No, purchasing more expensive clothes and socializing with the peers from well-off families do not make Matt classier than his mother or brothers. Virtually, Matt is able to achieve his goal in proper conditions. The main impediment for him is financial hardship of his mother; in particular she is not financially capable to provide his education. However, nothing prevents him for applying for a scholarship or a student’s loan. In fact, nothing serious prevents him from becoming a successful American. I am strongly opined that neither the mother, nor the son are capable of “making it” by their means and therefore this statement is irreconcilable with the fundamental postulate of success, that it comes only to those, who work hard.

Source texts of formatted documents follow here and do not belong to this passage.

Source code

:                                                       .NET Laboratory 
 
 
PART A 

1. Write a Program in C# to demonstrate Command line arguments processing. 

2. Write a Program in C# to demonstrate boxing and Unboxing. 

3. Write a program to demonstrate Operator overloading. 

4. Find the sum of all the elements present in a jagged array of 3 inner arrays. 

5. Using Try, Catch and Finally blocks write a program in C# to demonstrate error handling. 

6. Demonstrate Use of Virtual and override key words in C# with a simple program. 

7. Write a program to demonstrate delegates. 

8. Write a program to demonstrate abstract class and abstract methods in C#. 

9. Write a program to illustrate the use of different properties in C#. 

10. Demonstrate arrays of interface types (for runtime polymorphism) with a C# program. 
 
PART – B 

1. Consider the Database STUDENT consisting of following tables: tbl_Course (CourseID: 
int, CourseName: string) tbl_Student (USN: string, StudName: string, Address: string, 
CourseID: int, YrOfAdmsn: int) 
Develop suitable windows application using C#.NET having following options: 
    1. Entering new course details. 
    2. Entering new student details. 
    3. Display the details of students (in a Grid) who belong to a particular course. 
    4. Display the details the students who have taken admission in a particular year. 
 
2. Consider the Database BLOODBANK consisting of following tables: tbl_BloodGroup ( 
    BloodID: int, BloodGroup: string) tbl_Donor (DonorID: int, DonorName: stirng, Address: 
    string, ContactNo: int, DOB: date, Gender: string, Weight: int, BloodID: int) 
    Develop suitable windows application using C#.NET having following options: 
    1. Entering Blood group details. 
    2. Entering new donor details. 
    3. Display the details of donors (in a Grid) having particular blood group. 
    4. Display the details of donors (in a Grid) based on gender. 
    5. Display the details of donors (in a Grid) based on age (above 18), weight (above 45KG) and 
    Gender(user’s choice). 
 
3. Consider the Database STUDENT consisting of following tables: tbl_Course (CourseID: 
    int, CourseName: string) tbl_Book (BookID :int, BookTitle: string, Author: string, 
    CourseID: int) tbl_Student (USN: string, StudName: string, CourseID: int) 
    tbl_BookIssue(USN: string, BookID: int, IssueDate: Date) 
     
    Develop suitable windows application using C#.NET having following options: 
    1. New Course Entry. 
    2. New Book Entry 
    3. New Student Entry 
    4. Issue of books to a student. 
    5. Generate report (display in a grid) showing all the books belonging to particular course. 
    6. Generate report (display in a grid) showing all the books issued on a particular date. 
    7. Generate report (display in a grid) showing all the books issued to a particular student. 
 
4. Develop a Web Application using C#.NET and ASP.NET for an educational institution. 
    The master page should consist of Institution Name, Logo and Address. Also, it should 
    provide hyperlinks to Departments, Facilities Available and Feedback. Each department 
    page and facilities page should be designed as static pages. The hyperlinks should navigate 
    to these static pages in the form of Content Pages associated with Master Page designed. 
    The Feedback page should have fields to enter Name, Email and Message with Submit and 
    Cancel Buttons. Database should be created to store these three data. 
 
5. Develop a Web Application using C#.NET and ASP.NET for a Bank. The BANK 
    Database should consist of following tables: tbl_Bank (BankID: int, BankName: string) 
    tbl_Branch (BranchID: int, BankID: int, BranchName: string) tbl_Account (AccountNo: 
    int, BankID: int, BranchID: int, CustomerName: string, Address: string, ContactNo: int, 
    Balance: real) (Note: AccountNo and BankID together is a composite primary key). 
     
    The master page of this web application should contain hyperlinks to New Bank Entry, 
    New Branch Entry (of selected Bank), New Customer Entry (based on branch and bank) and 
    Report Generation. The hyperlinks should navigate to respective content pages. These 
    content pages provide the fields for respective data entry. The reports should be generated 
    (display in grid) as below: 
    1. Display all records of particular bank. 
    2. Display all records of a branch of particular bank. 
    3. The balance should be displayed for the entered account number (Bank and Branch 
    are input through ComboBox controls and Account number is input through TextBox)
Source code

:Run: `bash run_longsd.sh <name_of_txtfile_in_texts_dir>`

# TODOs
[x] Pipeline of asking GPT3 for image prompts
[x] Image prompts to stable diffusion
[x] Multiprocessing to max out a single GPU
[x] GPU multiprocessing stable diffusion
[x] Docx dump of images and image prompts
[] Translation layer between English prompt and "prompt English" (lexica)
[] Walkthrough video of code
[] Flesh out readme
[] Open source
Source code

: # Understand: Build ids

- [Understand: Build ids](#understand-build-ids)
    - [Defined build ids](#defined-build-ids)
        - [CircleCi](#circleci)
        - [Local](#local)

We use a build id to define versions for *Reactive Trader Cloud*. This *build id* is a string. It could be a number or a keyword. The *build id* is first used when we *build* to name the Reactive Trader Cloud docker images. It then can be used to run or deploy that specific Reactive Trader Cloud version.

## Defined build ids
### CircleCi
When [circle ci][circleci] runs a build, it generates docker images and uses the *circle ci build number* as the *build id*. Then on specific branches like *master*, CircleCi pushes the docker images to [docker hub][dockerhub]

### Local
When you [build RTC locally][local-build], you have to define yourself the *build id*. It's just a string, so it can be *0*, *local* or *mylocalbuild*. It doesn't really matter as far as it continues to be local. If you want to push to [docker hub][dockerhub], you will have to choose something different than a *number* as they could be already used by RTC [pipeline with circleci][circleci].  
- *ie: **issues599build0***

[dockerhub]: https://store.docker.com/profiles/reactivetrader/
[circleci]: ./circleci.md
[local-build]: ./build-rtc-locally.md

The model of success advocated by Ginie Sayles is acceptable neither for Crabtrees nor for any other adequate American citizen. Her formula may be useful only for young ladies desiring to ensnare a billionaire.
Part 3: Salt of the Beach
Dana Felty feels conflicted because she is not entirely sure that she has made a right choice deciding to move from Kentucky to Washington. Outer success is challenged by the sense of estrangement with her family and friends. When she moved to Washington and was hired as a journalist she received decent salary and broad career opportunities, but she lost rapport with her family.
Many Americans deny this evident fact because one group does not want to accentuate its affiliation with the upper class and therefore disclaims that it discriminates the rest of the Americans, while the other one is not in favor of admitting its low status. Fortunately, class structure is about to expire in the USA, due to the fact that Americans will someday comprehend that neither abundant wealth nor poverty is beneficial for the community. Class stratification is negative in its nature, because it splits the society into several parts. The community must be united, but not divided. However, I assume that growing up in a particular class does not affect our expectations in life. The key to success is not the parental support, but our individual abilities and skills.